SAMPIT,katakata.co.id- Polsek Parenggean, Polres Kotawaringin Timur (Kotim), berhasil mengamankan tiga orang terduga pelaku pencurian buah kelapa sawit beserta barang bukti berupa 127 janjang sawit dan satu unit mobil pick up Suzuki Carry.
Ketiga terlapor masing-masing berinisial RM (25), AL (40), dan AS (46). Mereka diamankan terkait dugaan tindak pidana pencurian yang terjadi di Jalan Blok E20 Afdeling 3, Koperasi Panca Karya yang bermitra dengan PT Surya Inti Sawit Kahuripan (SISK), Desa Beringin Tunggal Jaya, Kecamatan Parenggean, Kabupaten Kotim, Senin (6/4/2026) sekitar pukul 17.00 WIB. Kasus ini kemudian dilaporkan pada Selasa, 7 April 2026.
Kapolres Kotim AKBP Resky Maulana Zulkarnain melalui Kasi Humas AKP Edy Wiyoko menjelaskan, berdasarkan kronologis kejadian, para terlapor awalnya berangkat menuju lokasi kejadian untuk melakukan panen buah sawit.

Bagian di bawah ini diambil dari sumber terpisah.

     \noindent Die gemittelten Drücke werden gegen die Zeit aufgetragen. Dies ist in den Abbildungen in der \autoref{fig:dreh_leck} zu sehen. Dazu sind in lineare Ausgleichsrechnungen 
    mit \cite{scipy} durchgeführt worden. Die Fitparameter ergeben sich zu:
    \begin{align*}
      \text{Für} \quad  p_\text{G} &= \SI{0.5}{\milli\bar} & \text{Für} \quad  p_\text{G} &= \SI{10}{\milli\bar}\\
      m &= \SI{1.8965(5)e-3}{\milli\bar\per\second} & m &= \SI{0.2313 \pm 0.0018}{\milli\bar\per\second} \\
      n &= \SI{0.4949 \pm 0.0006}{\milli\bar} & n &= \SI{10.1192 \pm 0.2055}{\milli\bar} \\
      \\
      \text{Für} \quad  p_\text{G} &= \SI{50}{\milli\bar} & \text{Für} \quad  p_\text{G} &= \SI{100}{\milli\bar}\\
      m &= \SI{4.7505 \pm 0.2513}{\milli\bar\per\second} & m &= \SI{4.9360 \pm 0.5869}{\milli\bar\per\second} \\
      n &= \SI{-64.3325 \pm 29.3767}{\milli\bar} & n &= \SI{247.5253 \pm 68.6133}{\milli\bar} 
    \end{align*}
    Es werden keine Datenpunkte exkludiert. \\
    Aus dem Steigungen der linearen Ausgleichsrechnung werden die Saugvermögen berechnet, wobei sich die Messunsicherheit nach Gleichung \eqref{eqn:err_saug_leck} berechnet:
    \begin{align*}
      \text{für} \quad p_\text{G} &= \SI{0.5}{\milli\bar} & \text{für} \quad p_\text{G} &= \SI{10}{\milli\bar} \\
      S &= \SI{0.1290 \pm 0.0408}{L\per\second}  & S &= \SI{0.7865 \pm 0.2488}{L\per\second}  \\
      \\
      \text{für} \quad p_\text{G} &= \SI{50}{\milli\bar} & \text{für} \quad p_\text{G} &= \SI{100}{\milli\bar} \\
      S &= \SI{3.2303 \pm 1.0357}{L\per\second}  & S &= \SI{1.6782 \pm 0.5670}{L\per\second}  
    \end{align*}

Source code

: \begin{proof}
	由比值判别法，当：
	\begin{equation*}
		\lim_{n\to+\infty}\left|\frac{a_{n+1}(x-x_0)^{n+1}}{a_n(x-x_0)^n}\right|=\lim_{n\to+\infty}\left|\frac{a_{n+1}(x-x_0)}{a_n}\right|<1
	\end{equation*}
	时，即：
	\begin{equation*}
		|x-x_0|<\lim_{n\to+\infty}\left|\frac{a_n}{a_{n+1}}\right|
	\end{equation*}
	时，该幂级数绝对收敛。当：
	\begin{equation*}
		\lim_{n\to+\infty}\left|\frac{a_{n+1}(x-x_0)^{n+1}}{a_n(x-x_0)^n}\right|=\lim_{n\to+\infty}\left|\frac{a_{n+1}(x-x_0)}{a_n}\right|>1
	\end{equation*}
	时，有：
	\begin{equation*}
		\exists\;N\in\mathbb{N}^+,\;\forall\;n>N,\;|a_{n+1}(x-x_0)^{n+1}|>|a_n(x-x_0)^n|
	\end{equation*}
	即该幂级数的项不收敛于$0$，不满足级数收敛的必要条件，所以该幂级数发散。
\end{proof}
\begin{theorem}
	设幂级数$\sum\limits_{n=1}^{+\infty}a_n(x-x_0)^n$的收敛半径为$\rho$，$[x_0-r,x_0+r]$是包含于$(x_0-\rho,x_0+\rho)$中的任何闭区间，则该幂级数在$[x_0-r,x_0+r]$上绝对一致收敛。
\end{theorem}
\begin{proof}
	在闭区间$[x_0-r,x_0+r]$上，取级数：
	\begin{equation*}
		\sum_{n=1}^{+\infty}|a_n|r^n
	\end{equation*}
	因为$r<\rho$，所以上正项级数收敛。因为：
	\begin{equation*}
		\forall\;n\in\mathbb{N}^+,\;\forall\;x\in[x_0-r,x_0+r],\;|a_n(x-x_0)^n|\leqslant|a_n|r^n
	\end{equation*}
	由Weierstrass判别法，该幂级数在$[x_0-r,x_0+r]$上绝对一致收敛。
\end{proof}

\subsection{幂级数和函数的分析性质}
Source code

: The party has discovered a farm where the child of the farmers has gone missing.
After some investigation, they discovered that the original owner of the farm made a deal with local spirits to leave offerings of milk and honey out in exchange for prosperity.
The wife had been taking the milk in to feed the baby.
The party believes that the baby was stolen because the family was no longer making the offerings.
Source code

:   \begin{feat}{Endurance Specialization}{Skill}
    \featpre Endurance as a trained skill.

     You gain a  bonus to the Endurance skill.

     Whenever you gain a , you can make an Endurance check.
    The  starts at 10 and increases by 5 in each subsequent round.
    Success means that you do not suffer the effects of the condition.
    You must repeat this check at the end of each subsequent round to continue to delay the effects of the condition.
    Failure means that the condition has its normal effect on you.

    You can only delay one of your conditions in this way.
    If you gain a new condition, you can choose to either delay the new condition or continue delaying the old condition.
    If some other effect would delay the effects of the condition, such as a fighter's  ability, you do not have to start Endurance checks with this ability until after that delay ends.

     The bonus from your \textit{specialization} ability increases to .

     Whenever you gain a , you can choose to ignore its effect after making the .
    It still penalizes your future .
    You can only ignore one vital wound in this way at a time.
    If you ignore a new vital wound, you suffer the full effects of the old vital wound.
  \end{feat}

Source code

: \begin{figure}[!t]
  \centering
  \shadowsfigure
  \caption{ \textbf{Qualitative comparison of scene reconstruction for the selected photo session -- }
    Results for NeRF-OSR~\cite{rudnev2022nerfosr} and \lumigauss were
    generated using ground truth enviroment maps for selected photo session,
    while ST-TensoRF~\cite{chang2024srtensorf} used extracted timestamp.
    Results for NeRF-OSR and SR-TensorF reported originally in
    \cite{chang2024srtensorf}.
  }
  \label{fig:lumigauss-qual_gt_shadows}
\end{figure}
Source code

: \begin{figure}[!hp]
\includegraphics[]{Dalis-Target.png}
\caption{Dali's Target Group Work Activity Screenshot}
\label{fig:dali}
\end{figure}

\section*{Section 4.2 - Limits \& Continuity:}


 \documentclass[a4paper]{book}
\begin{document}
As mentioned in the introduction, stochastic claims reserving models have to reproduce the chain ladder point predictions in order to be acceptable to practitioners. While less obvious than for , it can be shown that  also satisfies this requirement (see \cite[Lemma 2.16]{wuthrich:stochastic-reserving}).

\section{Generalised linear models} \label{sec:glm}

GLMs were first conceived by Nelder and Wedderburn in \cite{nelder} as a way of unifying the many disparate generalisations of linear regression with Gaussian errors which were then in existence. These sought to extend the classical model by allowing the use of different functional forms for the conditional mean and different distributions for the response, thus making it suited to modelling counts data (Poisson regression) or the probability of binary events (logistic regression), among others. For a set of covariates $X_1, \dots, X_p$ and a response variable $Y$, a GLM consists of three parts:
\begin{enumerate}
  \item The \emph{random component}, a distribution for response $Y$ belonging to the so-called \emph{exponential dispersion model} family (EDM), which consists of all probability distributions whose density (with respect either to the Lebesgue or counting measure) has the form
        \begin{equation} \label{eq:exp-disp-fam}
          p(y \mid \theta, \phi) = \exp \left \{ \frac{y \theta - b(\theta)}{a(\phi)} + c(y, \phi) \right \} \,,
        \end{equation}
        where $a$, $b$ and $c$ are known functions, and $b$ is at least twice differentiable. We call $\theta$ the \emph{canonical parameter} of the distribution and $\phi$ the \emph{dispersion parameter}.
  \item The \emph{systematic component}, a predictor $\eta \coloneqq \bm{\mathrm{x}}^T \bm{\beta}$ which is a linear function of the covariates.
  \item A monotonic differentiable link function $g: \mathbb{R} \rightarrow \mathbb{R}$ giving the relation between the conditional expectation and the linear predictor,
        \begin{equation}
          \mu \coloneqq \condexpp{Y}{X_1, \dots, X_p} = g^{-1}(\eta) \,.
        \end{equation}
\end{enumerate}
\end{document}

“Setelah memanen, buah kelapa sawit tersebut dipindahkan ke Tempat Pengumpulan Hasil (TPH) yang berada dekat kebun milik masyarakat,” jelasnya, Jumat (10/4/2026).
Selanjutnya, buah sawit tersebut dimuat ke dalam mobil pick up Suzuki Carry oleh seorang pembeli berinisial PUT. Namun, saat proses pemuatan berlangsung, petugas keamanan kebun yang sedang berpatroli mencurigai aktivitas tersebut dan melakukan pemeriksaan.

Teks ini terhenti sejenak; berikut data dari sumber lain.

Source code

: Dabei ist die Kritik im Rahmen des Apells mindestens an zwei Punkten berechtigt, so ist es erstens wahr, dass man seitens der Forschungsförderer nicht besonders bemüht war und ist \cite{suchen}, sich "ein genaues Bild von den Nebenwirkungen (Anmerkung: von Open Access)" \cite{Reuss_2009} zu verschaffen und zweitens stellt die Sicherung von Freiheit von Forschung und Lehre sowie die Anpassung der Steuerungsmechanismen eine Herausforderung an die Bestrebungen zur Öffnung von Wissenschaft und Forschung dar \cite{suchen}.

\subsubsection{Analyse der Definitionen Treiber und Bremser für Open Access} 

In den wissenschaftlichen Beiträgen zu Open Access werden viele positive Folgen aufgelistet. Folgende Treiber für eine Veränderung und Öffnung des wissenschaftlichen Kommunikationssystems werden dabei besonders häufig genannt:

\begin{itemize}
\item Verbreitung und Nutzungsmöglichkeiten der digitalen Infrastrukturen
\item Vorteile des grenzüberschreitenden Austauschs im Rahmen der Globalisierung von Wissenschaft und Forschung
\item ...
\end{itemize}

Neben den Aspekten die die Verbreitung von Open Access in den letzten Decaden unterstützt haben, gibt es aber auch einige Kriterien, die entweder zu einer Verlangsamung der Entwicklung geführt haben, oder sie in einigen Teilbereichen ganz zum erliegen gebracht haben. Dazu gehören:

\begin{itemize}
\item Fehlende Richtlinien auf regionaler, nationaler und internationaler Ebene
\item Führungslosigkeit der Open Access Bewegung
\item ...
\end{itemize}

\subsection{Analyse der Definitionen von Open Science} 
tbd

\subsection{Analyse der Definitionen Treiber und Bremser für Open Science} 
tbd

Saat ditanya, pembeli mengaku bahwa dirinya diperintahkan oleh AL. Pihak keamanan kemudian menunggu hingga AL tiba di lokasi dan langsung mengamankannya. Dari hasil interogasi, AL mengakui bahwa buah sawit sebanyak 127 janjang tersebut dipanen bersama RM dan AS.
Akibat kejadian tersebut, pihak perusahaan mengalami kerugian yang diperkirakan mencapai Rp7.245.000.
Selanjutnya, kasus ini dilaporkan ke Polsek Parenggean untuk proses hukum lebih lanjut. Polisi juga mengamankan barang bukti berupa ratusan janjang buah sawit dan satu unit kendaraan yang digunakan dalam aksi tersebut.
Para terlapor dijerat dengan Pasal 107 huruf d Undang-Undang RI Nomor 39 Tahun 2014 tentang Perkebunan juncto Pasal 20 huruf c Undang-Undang RI Nomor 1 Tahun 2023 tentang Kitab Undang-Undang Hukum Pidana, serta Pasal 477 ayat (1) huruf g KUHP.
Polisi masih melakukan pendalaman lebih lanjut terkait kasus tersebut.